ARBÖ: Schneefälle behinderten Frühverkehr!

Erhebliche Behinderungen in Ostösterreich

Wien (OTS) – Heftiger Schneefall in der vergangenen Nacht erschwerte heute Morgen, vor allem in Ostösterreich, die Anreise zum Arbeitsplatz. Wie der ARBÖ-Informationsdienst berichtet waren die Fahrbahnen in Wien, Niederösterreich, Oberösterreich und dem Burgenland schneeglatt. Im Zuge dessen wurden in Wien bis Mitternacht die Kurzparkzonen aufgehoben. Mit dem ersten Schultag nach Weihnachten setzte wie zu erwarten auch wieder der alltägliche Frühverkehr ein.

Erhebliche Behinderungen aufgrund der Schneefahrbahnen gab es in Oberösterreich und in Niederösterreich, auf der gesamten A1, Westautobahn.

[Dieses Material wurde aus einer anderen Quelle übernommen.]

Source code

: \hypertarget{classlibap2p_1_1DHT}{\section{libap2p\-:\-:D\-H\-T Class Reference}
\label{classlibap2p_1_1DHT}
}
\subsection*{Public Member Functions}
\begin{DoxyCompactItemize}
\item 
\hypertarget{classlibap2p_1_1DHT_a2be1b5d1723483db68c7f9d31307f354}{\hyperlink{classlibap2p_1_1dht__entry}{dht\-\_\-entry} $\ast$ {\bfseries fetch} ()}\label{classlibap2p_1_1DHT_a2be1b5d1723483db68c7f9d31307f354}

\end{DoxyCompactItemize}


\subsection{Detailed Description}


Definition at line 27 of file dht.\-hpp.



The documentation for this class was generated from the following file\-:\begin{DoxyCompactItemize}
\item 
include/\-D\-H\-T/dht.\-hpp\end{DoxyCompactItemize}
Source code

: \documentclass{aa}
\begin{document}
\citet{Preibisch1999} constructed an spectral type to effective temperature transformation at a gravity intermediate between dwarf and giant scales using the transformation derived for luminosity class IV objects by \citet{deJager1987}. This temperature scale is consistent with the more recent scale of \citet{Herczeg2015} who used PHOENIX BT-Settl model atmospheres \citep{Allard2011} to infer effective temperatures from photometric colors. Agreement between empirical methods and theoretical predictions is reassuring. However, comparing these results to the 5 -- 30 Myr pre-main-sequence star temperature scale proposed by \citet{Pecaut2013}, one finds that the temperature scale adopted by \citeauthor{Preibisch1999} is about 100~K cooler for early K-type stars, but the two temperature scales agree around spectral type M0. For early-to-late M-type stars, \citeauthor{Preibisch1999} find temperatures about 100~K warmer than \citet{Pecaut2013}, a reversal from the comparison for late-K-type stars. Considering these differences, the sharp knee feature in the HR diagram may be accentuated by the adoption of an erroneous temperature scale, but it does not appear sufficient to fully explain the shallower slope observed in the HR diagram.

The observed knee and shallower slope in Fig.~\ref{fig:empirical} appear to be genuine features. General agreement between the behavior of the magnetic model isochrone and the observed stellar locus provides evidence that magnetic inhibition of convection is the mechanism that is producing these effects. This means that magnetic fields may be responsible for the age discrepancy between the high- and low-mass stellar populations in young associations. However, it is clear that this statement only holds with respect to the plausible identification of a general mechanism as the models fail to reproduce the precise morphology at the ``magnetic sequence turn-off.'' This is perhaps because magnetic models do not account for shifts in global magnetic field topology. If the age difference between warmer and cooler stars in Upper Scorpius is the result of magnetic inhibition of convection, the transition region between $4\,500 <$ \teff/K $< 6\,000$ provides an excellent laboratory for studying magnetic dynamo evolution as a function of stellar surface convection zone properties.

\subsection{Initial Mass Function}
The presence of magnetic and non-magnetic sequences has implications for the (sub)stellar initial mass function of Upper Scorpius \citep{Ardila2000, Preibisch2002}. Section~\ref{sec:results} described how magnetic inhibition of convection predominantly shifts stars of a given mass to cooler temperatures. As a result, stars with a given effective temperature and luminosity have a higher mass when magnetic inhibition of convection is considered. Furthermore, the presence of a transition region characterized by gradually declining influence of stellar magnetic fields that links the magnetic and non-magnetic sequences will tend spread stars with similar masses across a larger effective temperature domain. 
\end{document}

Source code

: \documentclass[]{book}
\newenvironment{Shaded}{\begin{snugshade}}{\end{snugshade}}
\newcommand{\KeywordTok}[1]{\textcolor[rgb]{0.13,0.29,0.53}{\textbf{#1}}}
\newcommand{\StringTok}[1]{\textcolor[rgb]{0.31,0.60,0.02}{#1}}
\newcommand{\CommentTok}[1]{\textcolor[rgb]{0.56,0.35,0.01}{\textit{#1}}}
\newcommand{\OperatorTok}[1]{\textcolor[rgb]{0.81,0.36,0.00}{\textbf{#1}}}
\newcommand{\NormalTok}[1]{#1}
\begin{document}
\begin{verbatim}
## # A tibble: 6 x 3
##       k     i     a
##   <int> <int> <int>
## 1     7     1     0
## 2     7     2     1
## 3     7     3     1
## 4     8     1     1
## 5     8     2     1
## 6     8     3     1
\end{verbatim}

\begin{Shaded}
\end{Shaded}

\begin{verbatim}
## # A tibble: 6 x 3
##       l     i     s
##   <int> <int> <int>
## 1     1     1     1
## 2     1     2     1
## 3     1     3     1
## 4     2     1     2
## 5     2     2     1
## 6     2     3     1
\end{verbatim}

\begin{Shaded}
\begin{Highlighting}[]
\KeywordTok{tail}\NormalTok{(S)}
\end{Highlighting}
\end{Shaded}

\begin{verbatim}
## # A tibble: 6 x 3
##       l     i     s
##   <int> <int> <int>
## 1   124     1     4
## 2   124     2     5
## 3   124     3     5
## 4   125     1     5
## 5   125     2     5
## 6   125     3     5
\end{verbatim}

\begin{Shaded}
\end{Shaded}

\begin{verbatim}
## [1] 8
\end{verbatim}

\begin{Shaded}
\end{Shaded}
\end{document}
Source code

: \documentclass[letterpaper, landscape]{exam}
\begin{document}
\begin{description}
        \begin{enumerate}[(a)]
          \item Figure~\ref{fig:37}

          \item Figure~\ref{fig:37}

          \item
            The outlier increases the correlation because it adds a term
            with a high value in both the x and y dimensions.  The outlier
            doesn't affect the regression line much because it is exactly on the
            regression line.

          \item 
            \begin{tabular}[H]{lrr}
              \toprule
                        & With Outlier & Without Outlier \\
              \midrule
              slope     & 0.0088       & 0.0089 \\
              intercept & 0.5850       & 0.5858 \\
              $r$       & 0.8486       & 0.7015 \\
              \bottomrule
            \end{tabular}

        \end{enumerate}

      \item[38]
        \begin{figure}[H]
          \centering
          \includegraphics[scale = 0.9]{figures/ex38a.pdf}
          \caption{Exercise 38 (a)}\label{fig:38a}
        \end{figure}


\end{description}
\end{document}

Wie der ARBÖ-Informationsdienst meldet, kam man in Wien aufgrund des Neuschnees auf der A23, Südosttangente, Richtung Südautobahn, zwischen dem Stadlauertunnel und St. Marx nur sehr langsam voran. Auf der A21, Wiener Außenring Autobahn herrscht seit 06:00 Uhr Morgens, Kettenpflicht für alle Schwerfahrzeuge. Der erste Fahrstreifen wurde Richtung Wien, auf Höhe Hochstraß, gesperrt. Viele Lkws blieben in dem Abschnitt hängen. „Zahlreiche Autofahrer stellten sich auf die Witterungsverhältnisse ein und fuhren früher zur Arbeit“, berichtet Thomas Woitsch vom ARBÖ-Informationsdienst. Verzögerungen waren dennoch unvermeidbar. Auch in Salzburg mussten die Autofahrer enorme Geduld aufbringen. Auf der A10, Tauernautobahn, vor dem Nordportal des Tauerntunnel, Richtung Villach, gab es erhebliche Behinderungen aufgrund hängen gebliebener Lkws. Auch auf den Stadtzufahrten Salzburgs gab es Verzögerungen auf den Bundesstraßen.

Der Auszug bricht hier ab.